The challenge of transparency

Monday, 10 June 2019 00:00 -     - {{hitsCtrl.values.hits}}

There can be no accountability without transparency. This is why democracies have checks and balances in place to provide boundaries to power. However, in Sri Lanka these checks and balances are tenuous at best, with genuine accountability and responsibility hard to come by. 

With a nation in shock after the Easter Sunday attacks, there was a national desire to find out what happened and why it happened. Twenty million people were trying to make sense of a tragedy that was unprecedented and struggling to come to terms with the lapses at the highest levels of Government. It was in this background that the Parliamentary Select Committee (PSC) was appointed. It was seen as an essential step to find out what happened and thereby take the first step towards providing solutions and closure. 

Predictably, the entire PSC enterprise was politicised from the start. The PSC overlapped with a Presidential Commission that was appointed by President Maithripala Sirisena and its sitting also unfolded parallel to five cases filed before the Supreme Court including a petition from a father who lost both his children in the Kochchikade blast. When the PSC began its sessions, Parliamentarians from the Sri Lanka Freedom Party (SLFP) and the United People’s Freedom Alliance (UPFA) were also notable absentees and have gone out of their way to disparage the process as being a threat to national security even though there is scant evidence to back this claim. 
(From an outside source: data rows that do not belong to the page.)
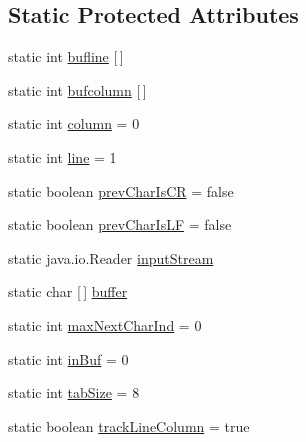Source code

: \subsection*{Static Protected Attributes}
\begin{DoxyCompactItemize}
\item 
static int \mbox{\hyperlink{classorg_1_1tec_1_1comp_1_1interpreter_1_1_simple_char_stream_a25850e40eef27ede7bc442e111ee59a1}{bufline}} \mbox{[}$\,$\mbox{]}
\item 
static int \mbox{\hyperlink{classorg_1_1tec_1_1comp_1_1interpreter_1_1_simple_char_stream_a4b52c025c04bcfb0541654467879a841}{bufcolumn}} \mbox{[}$\,$\mbox{]}
\item 
static int \mbox{\hyperlink{classorg_1_1tec_1_1comp_1_1interpreter_1_1_simple_char_stream_adc24b04d91cf59041220e51ac4b67409}{column}} = 0
\item 
static int \mbox{\hyperlink{classorg_1_1tec_1_1comp_1_1interpreter_1_1_simple_char_stream_ae8f51ef07ca50ba64255f4059e9f5471}{line}} = 1
\item 
static boolean \mbox{\hyperlink{classorg_1_1tec_1_1comp_1_1interpreter_1_1_simple_char_stream_aa0ce4e99f9cd74039d79c68b7b525428}{prev\+Char\+Is\+CR}} = false
\item 
static boolean \mbox{\hyperlink{classorg_1_1tec_1_1comp_1_1interpreter_1_1_simple_char_stream_a767417fca76fbc0357940b07ed1d2759}{prev\+Char\+Is\+LF}} = false
\item 
static java.\+io.\+Reader \mbox{\hyperlink{classorg_1_1tec_1_1comp_1_1interpreter_1_1_simple_char_stream_a6452120661f0ff343b37f3051920eed2}{input\+Stream}}
\item 
static char \mbox{[}$\,$\mbox{]} \mbox{\hyperlink{classorg_1_1tec_1_1comp_1_1interpreter_1_1_simple_char_stream_a5dd77edf9f35c9dd46330b93bf641c4c}{buffer}}
\item 
static int \mbox{\hyperlink{classorg_1_1tec_1_1comp_1_1interpreter_1_1_simple_char_stream_a6e702dc13b1d4f988bc02bde24ccd278}{max\+Next\+Char\+Ind}} = 0
\item 
static int \mbox{\hyperlink{classorg_1_1tec_1_1comp_1_1interpreter_1_1_simple_char_stream_a1d3885baf1a5e242713e29d55d40610b}{in\+Buf}} = 0
\item 
static int \mbox{\hyperlink{classorg_1_1tec_1_1comp_1_1interpreter_1_1_simple_char_stream_a088b9b01e583fa25446d3e89c2c93af4}{tab\+Size}} = 8
\item 
static boolean \mbox{\hyperlink{classorg_1_1tec_1_1comp_1_1interpreter_1_1_simple_char_stream_a3a942108092ebfaa75ff3a02444c88ad}{track\+Line\+Column}} = true
\end{DoxyCompactItemize}


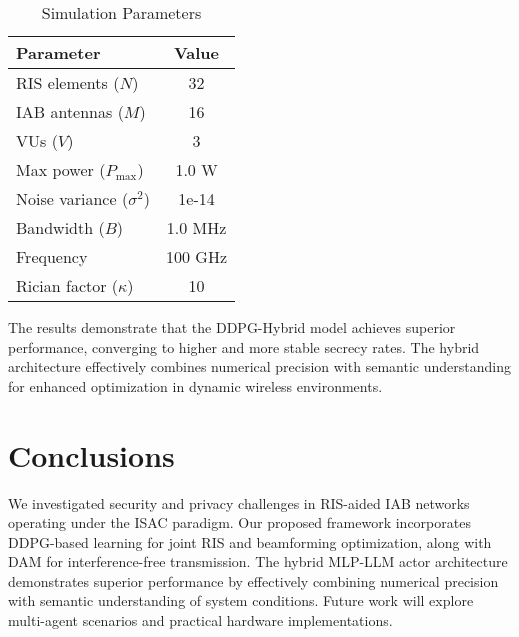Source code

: \documentclass[journal]{IEEEtran}
\begin{document}
\begin{table}[h!]
\centering
\caption{Simulation Parameters}
\begin{tabular}{|l|c|}
\hline
\textbf{Parameter} & \textbf{Value} \\
\hline
RIS elements ($N$) & 32 \\
IAB antennas ($M$) & 16 \\
VUs ($V$) & 3 \\
Max power ($P_{\max}$) & 1.0 W \\
Noise variance ($\sigma^2$) & 1e-14 \\
Bandwidth ($B$) & 1.0 MHz \\
Frequency & 100 GHz \\
Rician factor ($\kappa$) & 10 \\
\hline
\end{tabular}
\end{table}

The results demonstrate that the DDPG-Hybrid model achieves superior performance, converging to higher and more stable secrecy rates. The hybrid architecture effectively combines numerical precision with semantic understanding for enhanced optimization in dynamic wireless environments.

\section{Conclusions}

We investigated security and privacy challenges in RIS-aided IAB networks operating under the ISAC paradigm. Our proposed framework incorporates DDPG-based learning for joint RIS and beamforming optimization, along with DAM for interference-free transmission. The hybrid MLP-LLM actor architecture demonstrates superior performance by effectively combining numerical precision with semantic understanding of system conditions. Future work will explore multi-agent scenarios and practical hardware implementations.
\end{document}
The two sessions so far have been explosive. In the last sitting IGP Pujith Jayasundara and former Defence Ministry Secretary Hemasiri Fernando painted a picture of national security being heavily compromised, with the IGP kept out of National Security Council (NSC) meetings for nearly six months, and council meetings held erratically at the whims and fancies of the President. The IGP, in his evidence, said he had been excluded from the NSC meetings since October last year, over a trust issue that had come up over the transfer of a Police inspector.

Previous testimony by the Head of State Intelligence Service Sisira Mendis had shown that there had been warnings of the attacks, even naming Zahran Hashim and his associates. The lack of action is damning, and the politicisation of the system incredibly disappointing. But one thing is clear: the only way forward is to drag all the details into the daylight, so the public can know what really happened and pressure can be applied to put more efficient frameworks in place.   

On Friday President Sirisena chairing a special Cabinet meeting demanded that the PSC be shut down, threatening to stop holding Cabinet meetings if there is no stop to the damaging information coming out from the PSC. A day later Mendis resigned, with reports indicating he stepped down on the request of the President. If the President proceeds with his threat to stop Cabinet meetings, it could bring the entire Government to a grinding halt and this would be yet another serious blow to the economy, which is already staggering under the effects of the constitutional crisis, Easter Sunday attacks, slow growth and political uncertainty.

It is essential that the public supports all efforts for transparency at this juncture as it is the only way for citizens to know whether their representatives and public officials are carrying out their duties. The lives of 20 million people depend on national security being put back on track and that process should not be undermined by anyone.